他社レジストラで取得した独自ドメインをAレコードでレンタルサーバーへ向けた際、DNS設定は正常なのにSSLが有効化できず、案内ページやエラー表示が出るケースは非常に多く発生します。特にさくらレンタルサーバーでは、ドメイン認証とSSL認証の仕組みが分離しているため、DNS疎通=SSL自動有効とはならない点が重要です。
Aレコード接続とSSL認証は別物である
Aレコード設定によりサーバーIPへ到達できても、それだけではSSL証明書は発行されません。

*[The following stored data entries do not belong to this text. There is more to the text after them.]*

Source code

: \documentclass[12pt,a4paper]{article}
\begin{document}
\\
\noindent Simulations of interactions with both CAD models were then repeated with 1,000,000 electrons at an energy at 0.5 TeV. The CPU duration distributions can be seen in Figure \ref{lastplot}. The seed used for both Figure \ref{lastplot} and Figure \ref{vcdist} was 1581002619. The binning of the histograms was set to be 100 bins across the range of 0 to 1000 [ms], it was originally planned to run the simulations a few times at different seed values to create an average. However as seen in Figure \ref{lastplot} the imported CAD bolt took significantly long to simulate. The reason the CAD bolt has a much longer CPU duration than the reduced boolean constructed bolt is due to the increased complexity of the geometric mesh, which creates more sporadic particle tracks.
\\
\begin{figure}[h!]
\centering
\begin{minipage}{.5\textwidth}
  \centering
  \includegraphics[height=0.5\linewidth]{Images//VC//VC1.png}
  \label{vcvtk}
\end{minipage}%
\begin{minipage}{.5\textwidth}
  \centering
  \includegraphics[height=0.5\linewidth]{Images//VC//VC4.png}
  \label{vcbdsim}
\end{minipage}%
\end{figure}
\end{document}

SSLはドメイン所有権認証(ドメイン検証)と証明書発行プロセスが完了して初めて有効化されます。
つまり「pingが通る」「HTTPで表示できる」状態と「SSLが発行可能な状態」は技術的に別工程です。
「証明書未登録のドメイン」と表示される理由
さくらレンタルサーバーでは、他社取得ドメインの場合でも、以下が完了していないとSSLは有効化されません。
・サーバー側でのドメイン追加登録
・公開フォルダ紐付け
・HTTPアクセスによる到達確認
・ACME認証用アクセス確認
この認証が未完了だと「証明書未登録のドメインではSSLをご利用いただけません」と表示されます。
実際によくある構成ミス
検証環境で非常に多いのが以下のパターンです。
・index.html設置前にSSL申請している
・公開フォルダのパス設定ミス
・ドメイン追加はしたが初期ドメインと競合している
・Aレコード反映途中でSSL申請している
・www有無でアクセス先が不一致
https強制リダイレクトが起きる理由
EdgeやChromeで自動的にhttpsへ遷移する現象は、HSTSキャッシュやブラウザ側HTTPS強制ポリシーによるものです。
一度httpsアクセスが記録されると、SSL未設定状態でも自動リダイレクトされ、案内ページが表示されるようになります。
正しいSSL有効化手順(他社ドメイン×さくら)
以下の順序が最短ルートです。
① お名前.com側でAレコードをさくらIPへ設定
② さくら管理画面で他社取得ドメイン追加
③ 公開フォルダ割当設定
④ index.html設置
⑤ http://ドメイン で正常表示確認
⑥ さくら管理画面「無料SSL」申請
⑦ 証明書発行完了待機
⑧ httpsアクセス確認
SSLが有効化できない場合のチェック項目
・ドメイン登録状態が「利用中」になっているか
・初期ドメインと公開フォルダ競合していないか
・www付き/無し両方登録しているか
・httpアクセスが可能か
・DNS完全反映(最大72時間)後か
初心者がハマりやすい誤解
よくある誤解が「DNSが通ればSSLも自動で通る」という認識です。
実際はSSLは別の認証システム(ACME認証)で動作しており、DNS疎通とは独立しています。
まとめ
他社取得ドメインをAレコードでさくらレンタルサーバーへ向けた場合、DNS設定とSSL設定は完全に別工程です。
「証明書未登録」と表示されるのは認証プロセス未完了が原因であり、異常ではありません。
正しい順序でドメイン追加→公開フォルダ→HTTP表示確認→SSL申請を行うことで正常にSSLは有効化されます。
https強制リダイレクトはブラウザ仕様による副作用であり、SSLエラーの直接原因ではありません。